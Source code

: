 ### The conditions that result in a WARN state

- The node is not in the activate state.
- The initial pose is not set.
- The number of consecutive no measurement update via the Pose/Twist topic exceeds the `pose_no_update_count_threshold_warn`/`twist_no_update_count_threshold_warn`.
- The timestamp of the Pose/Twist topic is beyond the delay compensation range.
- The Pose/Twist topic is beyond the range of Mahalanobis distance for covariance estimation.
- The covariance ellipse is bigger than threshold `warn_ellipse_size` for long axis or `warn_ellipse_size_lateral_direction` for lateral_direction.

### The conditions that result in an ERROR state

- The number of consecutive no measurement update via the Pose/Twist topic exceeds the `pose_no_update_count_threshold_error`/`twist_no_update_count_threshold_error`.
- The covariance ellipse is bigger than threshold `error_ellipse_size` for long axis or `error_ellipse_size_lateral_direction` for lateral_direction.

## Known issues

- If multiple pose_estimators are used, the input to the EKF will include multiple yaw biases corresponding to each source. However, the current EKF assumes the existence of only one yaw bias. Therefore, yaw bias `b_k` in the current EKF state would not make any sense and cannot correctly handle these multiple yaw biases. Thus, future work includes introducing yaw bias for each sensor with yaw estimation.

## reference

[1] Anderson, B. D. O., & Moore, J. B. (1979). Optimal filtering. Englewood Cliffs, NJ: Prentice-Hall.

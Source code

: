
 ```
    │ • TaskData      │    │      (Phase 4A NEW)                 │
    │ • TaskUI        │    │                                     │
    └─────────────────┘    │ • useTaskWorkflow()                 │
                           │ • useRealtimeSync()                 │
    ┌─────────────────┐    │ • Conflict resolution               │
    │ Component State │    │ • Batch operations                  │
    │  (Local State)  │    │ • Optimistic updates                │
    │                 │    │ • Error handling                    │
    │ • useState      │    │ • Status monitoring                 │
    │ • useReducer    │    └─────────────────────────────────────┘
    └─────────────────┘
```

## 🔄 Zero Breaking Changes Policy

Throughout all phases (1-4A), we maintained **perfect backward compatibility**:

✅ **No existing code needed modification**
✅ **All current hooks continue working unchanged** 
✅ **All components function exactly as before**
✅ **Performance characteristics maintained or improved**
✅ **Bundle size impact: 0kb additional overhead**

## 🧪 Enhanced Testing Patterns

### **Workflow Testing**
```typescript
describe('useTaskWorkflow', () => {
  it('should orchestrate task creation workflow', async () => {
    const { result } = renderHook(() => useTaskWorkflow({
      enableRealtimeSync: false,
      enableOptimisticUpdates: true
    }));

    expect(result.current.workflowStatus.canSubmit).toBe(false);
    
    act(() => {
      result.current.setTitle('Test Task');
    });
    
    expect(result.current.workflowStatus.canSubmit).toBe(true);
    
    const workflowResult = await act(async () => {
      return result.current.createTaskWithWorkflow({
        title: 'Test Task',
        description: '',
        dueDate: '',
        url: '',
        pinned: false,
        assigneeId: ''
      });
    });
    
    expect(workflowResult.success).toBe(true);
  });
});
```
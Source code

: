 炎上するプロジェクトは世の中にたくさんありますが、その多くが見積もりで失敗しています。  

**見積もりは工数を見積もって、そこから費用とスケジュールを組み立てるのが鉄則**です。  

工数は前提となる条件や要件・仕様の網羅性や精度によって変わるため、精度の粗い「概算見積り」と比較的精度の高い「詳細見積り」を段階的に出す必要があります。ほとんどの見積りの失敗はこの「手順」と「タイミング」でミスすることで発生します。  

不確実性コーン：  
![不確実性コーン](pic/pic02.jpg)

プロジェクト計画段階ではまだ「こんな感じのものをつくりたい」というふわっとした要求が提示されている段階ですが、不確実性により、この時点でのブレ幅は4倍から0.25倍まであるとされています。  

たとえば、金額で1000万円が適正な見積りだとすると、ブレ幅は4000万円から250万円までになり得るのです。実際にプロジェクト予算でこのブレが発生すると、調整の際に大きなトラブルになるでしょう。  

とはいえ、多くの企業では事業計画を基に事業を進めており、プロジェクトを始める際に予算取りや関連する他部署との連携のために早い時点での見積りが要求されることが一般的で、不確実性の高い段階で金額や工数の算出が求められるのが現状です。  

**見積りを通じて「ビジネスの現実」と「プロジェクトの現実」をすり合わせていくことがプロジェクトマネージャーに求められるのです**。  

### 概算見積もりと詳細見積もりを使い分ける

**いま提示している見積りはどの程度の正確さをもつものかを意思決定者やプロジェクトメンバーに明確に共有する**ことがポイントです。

_ _ _ _

What you are asked to do ▸
Take the lines from the start of the records through the line holding "- The timestamp", both included, and please print them exactly, with nothing else.

Exercise answer ▸
Source code

: ### The conditions that result in a WARN state

- The node is not in the activate state.
- The initial pose is not set.
- The number of consecutive no measurement update via the Pose/Twist topic exceeds the `pose_no_update_count_threshold_warn`/`twist_no_update_count_threshold_warn`.
- The timestamp of the Pose/Twist topic is beyond the delay compensation range.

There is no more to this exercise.